But we also know that misunderstandings are common in human conversations. So it’s important that poll questions are relatively simple, clear and understandable by people from a wide variety of backgrounds. (Check out our five-minute Methods 101 video on writing good survey questions.) 

Screenshot showing one of Pew Research Center's topline questionnaires.


It’s also important to ask questions that people can answer. While that may seem obvious, you might be surprised by how many polls ask people about topics they’ve never thought about or know little about. Polls also sometimes ask people to remember details about things they’ve done in the past that hardly anyone could be expected to recall accurately. 

Another concern is that polling questions can intentionally or unintentionally lead people to answer in a particular way, just by the way they are posed. For example, asking people whether they agree or disagree with a statement usually gets more agreement than if the statement is paired with an alternative point of view.  

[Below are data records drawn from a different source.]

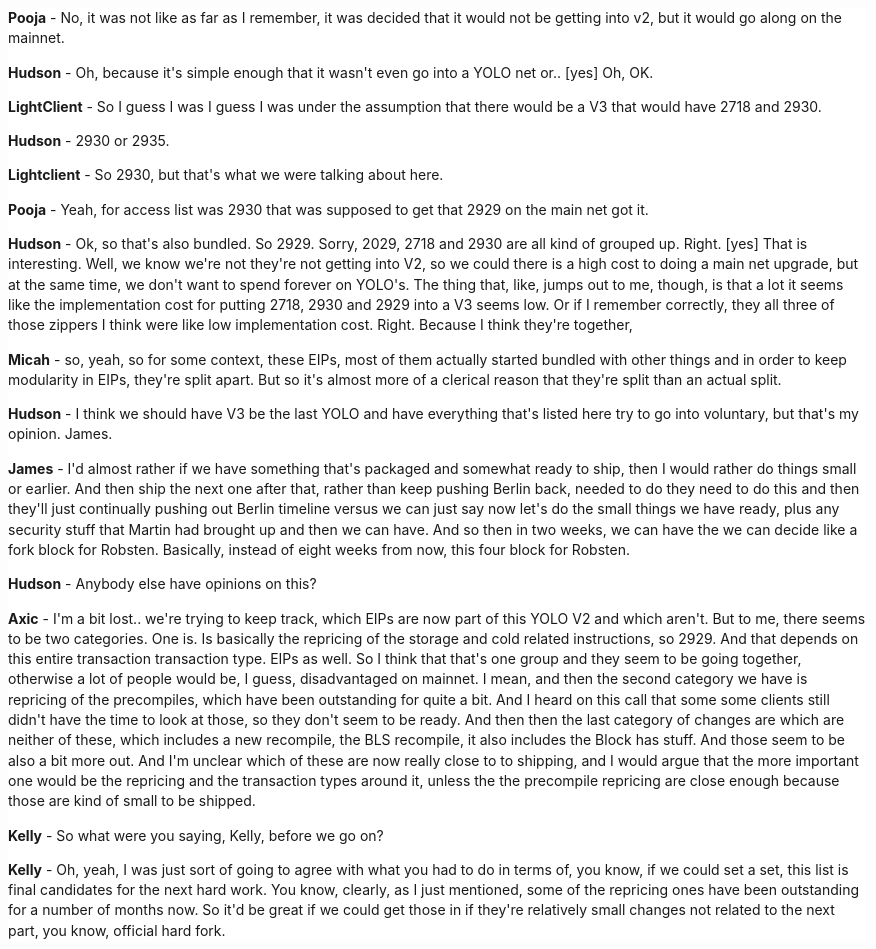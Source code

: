 **Pooja** - No, it was not like as far as I remember, it was decided that it would not be getting into v2, but it would go along on the mainnet.

**Hudson** - Oh, because it's simple enough that it wasn't even go into a YOLO net or.. [yes] Oh, OK.

**LightClient** - So I guess I was I guess I was under the assumption that there would be a V3 that would have 2718 and 2930.

**Hudson** - 2930 or 2935.

**Lightclient** - So 2930, but that's what we were talking about here.

**Pooja** - Yeah, for access list was 2930 that was supposed to get that 2929 on the main net got it.

**Hudson** - Ok, so that's also bundled. So 2929. Sorry, 2029, 2718 and 2930 are all kind of grouped up. Right. [yes] That is interesting. Well, we know we're not they're not getting into V2, so we could there is a high cost to doing a main net upgrade, but at the same time, we don't want to spend forever on YOLO's. The thing that, like, jumps out to me, though, is that a lot it seems like the implementation cost for putting 2718, 2930 and 2929 into a V3 seems low. Or if I remember correctly, they all three of those zippers I think were like low implementation cost. Right. Because I think they're together,

**Micah** - so, yeah, so for some context, these EIPs, most of them actually started bundled with other things and in order to keep modularity in EIPs, they're split apart. But so it's almost more of a clerical reason that they're split than an actual split.

**Hudson** - I think we should have V3 be the last YOLO and have everything that's listed here try to go into voluntary, but that's my opinion. James.

**James** - I'd almost rather if we have something that's packaged and somewhat ready to ship, then I would rather do things small or earlier. And then ship the next one after that, rather than keep pushing Berlin back, needed to do they need to do this and then they'll just continually pushing out Berlin timeline versus we can just say now let's do the small things we have ready, plus any security stuff that Martin had brought up and then we can have. And so then in two weeks, we can have the we can decide like a fork block for Robsten. Basically, instead of eight weeks from now, this four block for Robsten.

**Hudson** - Anybody else have opinions on this?

**Axic** - I'm a bit lost.. we're trying to keep track, which EIPs are now part of this YOLO V2 and which aren't. But to me, there seems to be two categories. One is. Is basically the repricing of the storage and cold related instructions, so 2929. And that depends on this entire transaction transaction type. EIPs as well. So I think that that's one group and they seem to be going together, otherwise a lot of people would be, I guess, disadvantaged on mainnet. I mean, and then the second category we have is repricing of the precompiles, which have been outstanding for quite a bit. And I heard on this call that some some clients still didn't have the time to look at those, so they don't seem to be ready. And then then the last category of changes are which are neither of these, which includes a new recompile, the BLS recompile, it also includes the Block has stuff. And those seem to be also a bit more out. And I'm unclear which of these are now really close to to shipping, and I would argue that the more important one would be the repricing and the transaction types around it, unless the the precompile repricing are close enough because those are kind of small to be shipped.

**Kelly** - So what were you saying, Kelly, before we go on?

**Kelly** - Oh, yeah, I was just sort of going to agree with what you had to do in terms of, you know, if we could set a set, this list is final candidates for the next hard work. You know, clearly, as I just mentioned, some of the repricing ones have been outstanding for a number of months now. So it'd be great if we could get those in if they're relatively small changes not related to the next part, you know, official hard fork.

A 55% majority in 1994 agreed with the statement “The best way to ensure peace is through military strength.” But posed against an alternative view – “Good diplomacy is the best way to ensure peace” – just 36% in another poll conducted at the same time endorsed “peace through military strength.” 

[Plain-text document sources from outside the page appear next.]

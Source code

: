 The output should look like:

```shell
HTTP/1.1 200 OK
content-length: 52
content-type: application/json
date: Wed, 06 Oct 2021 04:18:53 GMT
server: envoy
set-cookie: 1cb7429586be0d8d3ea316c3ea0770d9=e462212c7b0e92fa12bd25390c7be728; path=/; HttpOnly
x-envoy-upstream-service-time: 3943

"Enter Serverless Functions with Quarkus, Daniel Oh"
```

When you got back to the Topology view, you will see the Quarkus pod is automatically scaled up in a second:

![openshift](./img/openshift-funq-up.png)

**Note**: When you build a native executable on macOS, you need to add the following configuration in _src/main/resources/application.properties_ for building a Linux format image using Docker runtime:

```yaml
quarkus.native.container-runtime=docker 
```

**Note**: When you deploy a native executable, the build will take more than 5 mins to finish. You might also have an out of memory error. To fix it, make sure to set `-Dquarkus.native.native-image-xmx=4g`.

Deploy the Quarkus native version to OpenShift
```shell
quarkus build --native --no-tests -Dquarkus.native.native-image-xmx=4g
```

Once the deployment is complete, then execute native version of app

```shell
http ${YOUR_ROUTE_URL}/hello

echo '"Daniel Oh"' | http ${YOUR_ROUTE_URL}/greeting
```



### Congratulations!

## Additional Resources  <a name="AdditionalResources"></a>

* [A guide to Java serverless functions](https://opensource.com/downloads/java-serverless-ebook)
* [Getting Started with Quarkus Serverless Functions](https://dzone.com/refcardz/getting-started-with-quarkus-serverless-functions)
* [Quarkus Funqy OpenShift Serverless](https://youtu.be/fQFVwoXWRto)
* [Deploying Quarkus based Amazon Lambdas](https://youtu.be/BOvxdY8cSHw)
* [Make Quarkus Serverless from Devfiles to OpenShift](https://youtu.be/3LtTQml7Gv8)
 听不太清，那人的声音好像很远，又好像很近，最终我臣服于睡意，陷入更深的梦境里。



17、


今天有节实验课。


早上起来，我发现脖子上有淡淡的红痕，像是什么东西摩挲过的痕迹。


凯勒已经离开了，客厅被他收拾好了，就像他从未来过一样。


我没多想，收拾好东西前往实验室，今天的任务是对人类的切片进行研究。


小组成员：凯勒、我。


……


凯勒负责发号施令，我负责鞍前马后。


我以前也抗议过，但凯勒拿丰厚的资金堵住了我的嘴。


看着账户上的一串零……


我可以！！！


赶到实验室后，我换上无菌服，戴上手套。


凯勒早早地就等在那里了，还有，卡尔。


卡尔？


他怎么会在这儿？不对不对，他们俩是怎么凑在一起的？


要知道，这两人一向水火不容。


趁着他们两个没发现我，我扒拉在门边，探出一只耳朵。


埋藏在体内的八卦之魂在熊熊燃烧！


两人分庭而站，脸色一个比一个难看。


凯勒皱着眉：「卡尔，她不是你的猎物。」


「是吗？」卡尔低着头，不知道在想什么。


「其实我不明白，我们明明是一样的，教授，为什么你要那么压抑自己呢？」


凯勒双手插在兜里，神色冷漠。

Bar chart showing how a difference in question wording can impact results of a survey

Don’t be too suspicious about this, though. Most public pollsters are trying to get a fair reading of people’s opinions. And as a consumer of polls, you can do a pretty good job of evaluating the fairness of questions by consulting the full text of the question wording (sometimes called a topline). Read the question aloud: If it sounds loaded to you, it probably is. And if the full text of the questionnaire isn’t made available, you should be skeptical about the poll.  

At Pew Research Center, we make all our questionnaires publicly available. Here’s an example (PDF). 

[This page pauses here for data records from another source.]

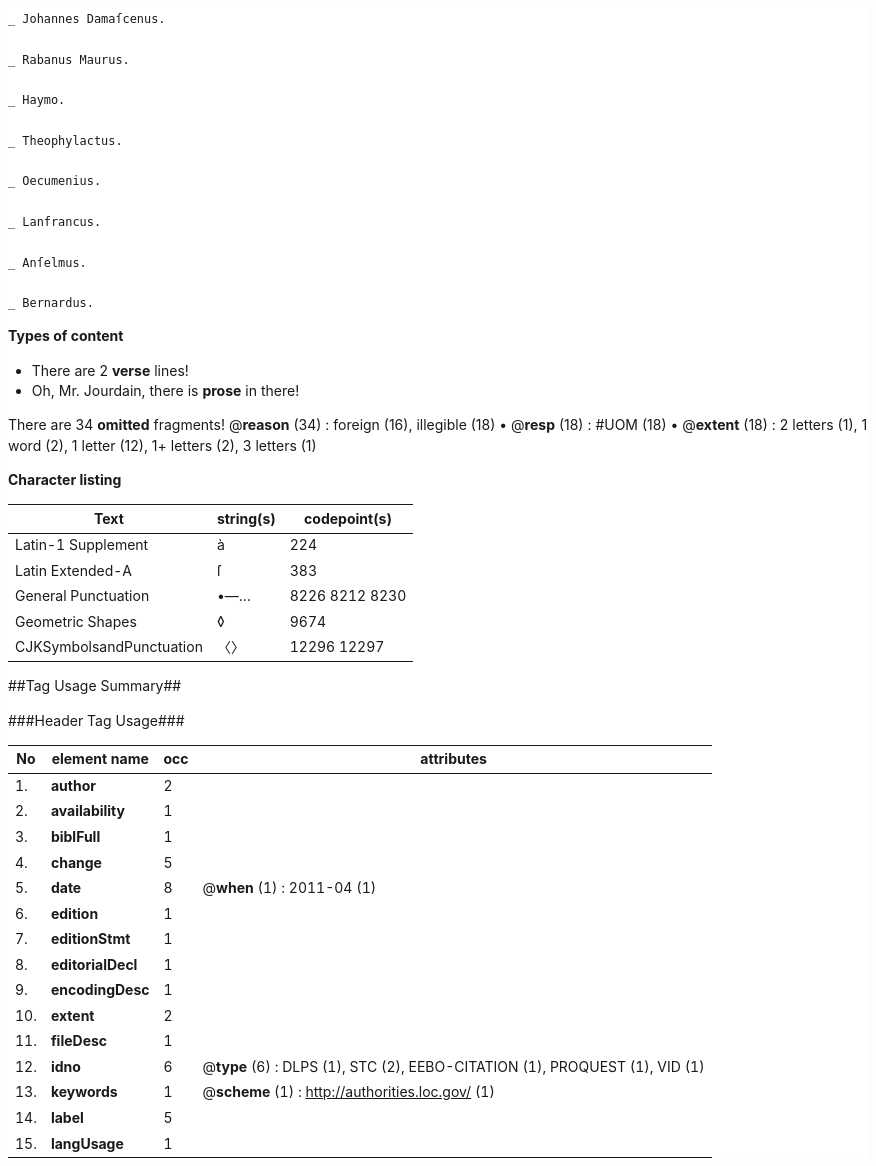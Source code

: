     _ Johannes Damaſcenus.

    _ Rabanus Maurus.

    _ Haymo.

    _ Theophylactus.

    _ Oecumenius.

    _ Lanfrancus.

    _ Anſelmus.

    _ Bernardus.

**Types of content**

  * There are 2 **verse** lines!
  * Oh, Mr. Jourdain, there is **prose** in there!

There are 34 **omitted** fragments! 
 @__reason__ (34) : foreign (16), illegible (18)  •  @__resp__ (18) : #UOM (18)  •  @__extent__ (18) : 2 letters (1), 1 word (2), 1 letter (12), 1+ letters (2), 3 letters (1)

**Character listing**


|Text|string(s)|codepoint(s)|
|---|---|---|
|Latin-1 Supplement|à|224|
|Latin Extended-A|ſ|383|
|General Punctuation|•—…|8226 8212 8230|
|Geometric Shapes|◊|9674|
|CJKSymbolsandPunctuation|〈〉|12296 12297|

##Tag Usage Summary##

###Header Tag Usage###

|No|element name|occ|attributes|
|---|---|---|---|
|1.|__author__|2||
|2.|__availability__|1||
|3.|__biblFull__|1||
|4.|__change__|5||
|5.|__date__|8| @__when__ (1) : 2011-04 (1)|
|6.|__edition__|1||
|7.|__editionStmt__|1||
|8.|__editorialDecl__|1||
|9.|__encodingDesc__|1||
|10.|__extent__|2||
|11.|__fileDesc__|1||
|12.|__idno__|6| @__type__ (6) : DLPS (1), STC (2), EEBO-CITATION (1), PROQUEST (1), VID (1)|
|13.|__keywords__|1| @__scheme__ (1) : http://authorities.loc.gov/ (1)|
|14.|__label__|5||
|15.|__langUsage__|1||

Throughout the process of conducting a poll, we try to be mindful that our respondents, collectively, give us hundreds of hours of their time when they read our survey questions and provide their answers. We are grateful and honored that people trust us with their views, so it’s important that we get it right when we tell the world what those views are. That’s what good pollsters do. 

Extra credit

Our Methods 101 video series explains the basic methods we use to conduct our survey research. Here’s a playlist of short videos for you to watch at your leisure. 


3. What are the different kinds of polls?

A row of geometric blocks of different shapes and colors.

The term “poll” is usually applied to a survey designed to measure people’s opinions. But not all surveys examine opinions. In fact, even our opinion polls often include questions about people’s experiences, habits or future intentions. Let’s look at the variety of ways surveys are used. 

The decennial census and other government surveys in the U.S.

If you’re like most Americans, at some point in 2020 you probably responded to a survey conducted by the U.S. Census Bureau, asking questions about the people living in your household. This is the decennial census, a survey mandated by the U.S. Constitution to count the nation’s entire population every 10 years. (Preparations for the 2030 census are already well underway!) 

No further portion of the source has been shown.